### Exercise details
Using the records below, locate all lines containing "file" and return them.
=== Begin Enclosure ===
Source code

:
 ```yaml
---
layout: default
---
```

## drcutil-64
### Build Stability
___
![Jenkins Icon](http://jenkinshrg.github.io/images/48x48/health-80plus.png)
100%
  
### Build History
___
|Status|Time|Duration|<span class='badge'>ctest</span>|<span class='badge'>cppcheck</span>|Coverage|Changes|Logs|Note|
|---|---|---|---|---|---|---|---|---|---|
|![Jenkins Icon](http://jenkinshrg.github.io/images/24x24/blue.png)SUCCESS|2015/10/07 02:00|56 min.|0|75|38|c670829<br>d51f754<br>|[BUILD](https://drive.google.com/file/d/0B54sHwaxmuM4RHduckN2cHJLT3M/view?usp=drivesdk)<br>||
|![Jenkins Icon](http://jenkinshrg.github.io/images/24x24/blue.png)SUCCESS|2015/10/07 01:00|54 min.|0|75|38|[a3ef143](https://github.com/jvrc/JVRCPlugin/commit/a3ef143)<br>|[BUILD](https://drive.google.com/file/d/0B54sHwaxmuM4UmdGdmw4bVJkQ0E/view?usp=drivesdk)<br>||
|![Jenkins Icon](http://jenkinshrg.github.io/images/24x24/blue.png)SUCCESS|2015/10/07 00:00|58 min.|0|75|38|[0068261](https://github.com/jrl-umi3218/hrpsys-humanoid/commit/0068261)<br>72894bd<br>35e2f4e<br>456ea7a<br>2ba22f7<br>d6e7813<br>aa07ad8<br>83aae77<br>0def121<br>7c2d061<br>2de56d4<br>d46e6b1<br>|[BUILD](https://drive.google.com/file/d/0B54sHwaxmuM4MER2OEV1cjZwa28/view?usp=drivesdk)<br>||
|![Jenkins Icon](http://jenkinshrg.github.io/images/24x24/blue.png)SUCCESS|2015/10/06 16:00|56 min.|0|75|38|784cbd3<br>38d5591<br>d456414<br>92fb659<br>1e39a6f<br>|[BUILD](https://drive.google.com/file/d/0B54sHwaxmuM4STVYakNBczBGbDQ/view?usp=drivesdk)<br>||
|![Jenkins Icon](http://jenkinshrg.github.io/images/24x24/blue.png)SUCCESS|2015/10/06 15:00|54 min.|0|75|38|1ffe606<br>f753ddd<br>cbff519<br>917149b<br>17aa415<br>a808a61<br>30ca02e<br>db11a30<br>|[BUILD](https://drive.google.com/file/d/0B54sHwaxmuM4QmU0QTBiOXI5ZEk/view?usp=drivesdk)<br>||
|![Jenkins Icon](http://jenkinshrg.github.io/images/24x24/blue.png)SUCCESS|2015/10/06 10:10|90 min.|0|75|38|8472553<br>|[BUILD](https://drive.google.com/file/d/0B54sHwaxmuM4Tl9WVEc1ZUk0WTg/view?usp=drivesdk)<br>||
=== End Enclosure ===
### Task solution
|![Jenkins Icon](http://jenkinshrg.github.io/images/24x24/blue.png)SUCCESS|2015/10/07 02:00|56 min.|0|75|38|c670829<br>d51f754<br>|[BUILD](https://drive.google.com/file/d/0B54sHwaxmuM4RHduckN2cHJLT3M/view?usp=drivesdk)<br>||
|![Jenkins Icon](http://jenkinshrg.github.io/images/24x24/blue.png)SUCCESS|2015/10/07 01:00|54 min.|0|75|38|[a3ef143](https://github.com/jvrc/JVRCPlugin/commit/a3ef143)<br>|[BUILD](https://drive.google.com/file/d/0B54sHwaxmuM4UmdGdmw4bVJkQ0E/view?usp=drivesdk)<br>||
|![Jenkins Icon](http://jenkinshrg.github.io/images/24x24/blue.png)SUCCESS|2015/10/07 00:00|58 min.|0|75|38|[0068261](https://github.com/jrl-umi3218/hrpsys-humanoid/commit/0068261)<br>72894bd<br>35e2f4e<br>456ea7a<br>2ba22f7<br>d6e7813<br>aa07ad8<br>83aae77<br>0def121<br>7c2d061<br>2de56d4<br>d46e6b1<br>|[BUILD](https://drive.google.com/file/d/0B54sHwaxmuM4MER2OEV1cjZwa28/view?usp=drivesdk)<br>||
|![Jenkins Icon](http://jenkinshrg.github.io/images/24x24/blue.png)SUCCESS|2015/10/06 16:00|56 min.|0|75|38|784cbd3<br>38d5591<br>d456414<br>92fb659<br>1e39a6f<br>|[BUILD](https://drive.google.com/file/d/0B54sHwaxmuM4STVYakNBczBGbDQ/view?usp=drivesdk)<br>||
|![Jenkins Icon](http://jenkinshrg.github.io/images/24x24/blue.png)SUCCESS|2015/10/06 15:00|54 min.|0|75|38|1ffe606<br>f753ddd<br>cbff519<br>917149b<br>17aa415<br>a808a61<br>30ca02e<br>db11a30<br>|[BUILD](https://drive.google.com/file/d/0B54sHwaxmuM4QmU0QTBiOXI5ZEk/view?usp=drivesdk)<br>||
|![Jenkins Icon](http://jenkinshrg.github.io/images/24x24/blue.png)SUCCESS|2015/10/06 10:10|90 min.|0|75|38|8472553<br>|[BUILD](https://drive.google.com/file/d/0B54sHwaxmuM4Tl9WVEc1ZUk0WTg/view?usp=drivesdk)<br>||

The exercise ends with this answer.